What is a split kernel?
- A collection of loosely-coupled monitors (one per component)
- Operating independently: added, removed, restarted without affecting other monitors.
- Communicates only when it needs to access resources.
- Only global tasks: resource allocation across components and handling
component failure.
- All communication is via network messaging.
- Goal is resource packing over performance.
What is LegOS
- Instance of a split kernel
- Applications see a collection of virtual servers (vNodes)
- vNodes map to components N to M (i.e., 1 vNode can run on multiple components;
1 component can host multiple vNodes).
- Three types of monitors: process, memory, storage (no network?)
- RDMA-based networking stack with no (minimal) shared state across monitors
- Supports Linux ABI
LegOS abstractions
- Applications/users see vNodes (looks like a virtual machine)

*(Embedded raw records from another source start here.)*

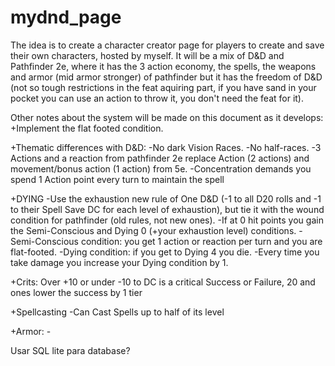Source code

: # mydnd_page
The idea is to create a character creator page for players to  create and save their own characters, hosted by myself. It will be a mix of D&D and Pathfinder 2e, where it has the 3 action economy, the spells, the weapons and armor (mid armor stronger) of pathfinder but it has the freedom of D&D (not so tough restrictions in the feat aquiring part, if you have sand in your pocket you can use an action to throw it, you don't need the feat for it).

Other notes about the system will be made on this document as it develops:
+Implement the flat footed condition.

+Thematic differences with D&D:
    -No dark Vision Races.
    -No half-races.
    -3 Actions and a reaction from pathfinder 2e replace Action (2 actions) and movement/bonus action (1 action) from 5e.
    -Concentration demands you spend 1 Action point every turn to maintain the spell

+DYING
    -Use the exhaustion new rule of One D&D (-1 to all D20 rolls and -1 to their Spell Save DC for each level of exhaustion), but tie it with the wound condition for pathfinder (old rules, not new ones).
    -If at 0 hit points you gain the Semi-Conscious and Dying 0 (+your exhaustion level) conditions.
    -Semi-Conscious condition: you get 1 action or reaction per turn and you are flat-footed.
    -Dying condition: if you get to Dying 4 you die.
    -Every time you take damage you increase your Dying condition by 1.

+Crits:
    Over +10 or under -10 to DC is a critical Success or Failure, 20 and ones lower the success by 1 tier

+Spellcasting
    -Can Cast Spells up to half of its level

+Armor:
    -

Usar SQL lite para database?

- Only threads within the same process can share writable memory. (If you want
unrelated processes to share memory, you have to use messages.)
Hardware
- pComponent (CPU)
- Has no memory, just caches.
- Need some memory for working set -- implemented as an extended cache (ExCache)
below the LLC.
- Also add small amount of memory on pComponent for LegOS data structures
(uses physical addresses for these).
- Sees only virtual addresses (so caches are VIVT)
- No synonyms (multiple VAs mapping to a single PA), because processes cannot
share writable data.
- Use ASID to solve homonym problem (two address spaces having the same virtual
address, but different physical addresses).
- mComponent (DRAM)
- Responsible for virtual to physical caching.
- Manages TLBs
Process Management
- Process manager runs in kernel space on pComponent.
- Runs user programs in user space.
- Local thread scheduling.
- Reserves some cores (2-4) for kernel background threads
- Normally, threads run to completion without scheduling or preemption.
- Also manages ExCache (has configurable associativity and replacement policy).
Memory Management
- Three types of memory: anonymous (heap/stack), mapped files, buffer caches.
- The memory monitor manages virtual and physical address spaces.
- No user process on mComponent.
- VM managed in two levels: a process' home mComponent makes coarse grain
allocations (vRegions) and local mComponents do the detailed management (virtual
memory areas, vma, in a tree structure).
- mComponents also manage the physical memory for data in its vRegions.
Storage
- LegOS supports hierarchical interface, but sComponents essentially
treat entire pathnames as names.
- Hash table maps these names to the sComponent managing that name.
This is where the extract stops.